Making the DMV easier to deal with

Posted on Oct 30, 2012

Department of Motor VehiclesA lot of my performance on stage relies on misdirection–making you focus on the unimportant things. To do this, I need to have your attention before I can misdirect it, so I spend a good deal of time studying the psychology of distraction and attention. The other day I came across an interesting article by David Maister, Ph.D., on waiting in lines. I thought it would be good info to know the next time you are at the DMV.

He concluded that the amount of time we are actually in line does not really affect how long we perceive the wait to be.

Eight factors can add to the perceived wait time. Here’s a list of what makes the waits seem longer.

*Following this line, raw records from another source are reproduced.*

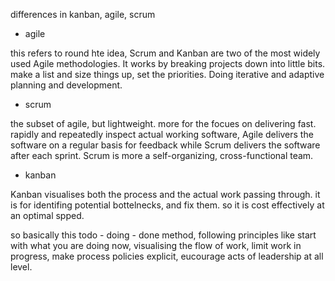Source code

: 
differences in kanban, agile, scrum


- agile

this refers to round hte idea, Scrum and Kanban are two of the most widely used Agile methodologies. It works by breaking projects down into little bits. make a list and size things up, set the priorities. Doing iterative and adaptive planning and development.

- scrum

the subset of agile, but lightweight. more for the focues on delivering fast. rapidly and repeatedly inspect actual working software, Agile delivers the software on a regular basis for feedback while Scrum delivers the software after each sprint. Scrum is more a self-organizing, cross-functional team.


- kanban

Kanban visualises both the process and the actual work passing through. it is for identifing potential bottelnecks, and fix them. so it is cost effectively at an optimal spped.

so basically this todo - doing - done method, following principles like start with what you are doing now, visualising the flow of work, limit work in progress, make process policies explicit, eucourage acts of leadership at all level.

1. The wait feels longer when we are unoccupied. (For example, hotels put mirrors in elevators because people will look at themselves, and the ride will seem faster.)

2. We just want to START! You get seated at a restaurant, get the menu, get drinks, order, etc. The wait is very long, but we feel better when things get rolling.

3. Anxiety increases the perceived wait time. The more you focus on the wait, the worse it is.

4. We want to know when the wait will end. A wait where the doctor’s office that gives an estimated wait time will feel shorter than an unknown wait time.

5. A unforeseen wait seems longer than one we expect. If the wait makes sense, then it seems shorter.

6. Waiting seems longer when it is unfair. We have all had the experience of a line that is poorly managed: who gets to go in next?

7. We can wait when we perceive a value. I am not a big iPhone fan, but you have to admit that people perceive a value.

8. Being with someone else makes it seem shorter. Other people can help engage you and take your mind off the wait.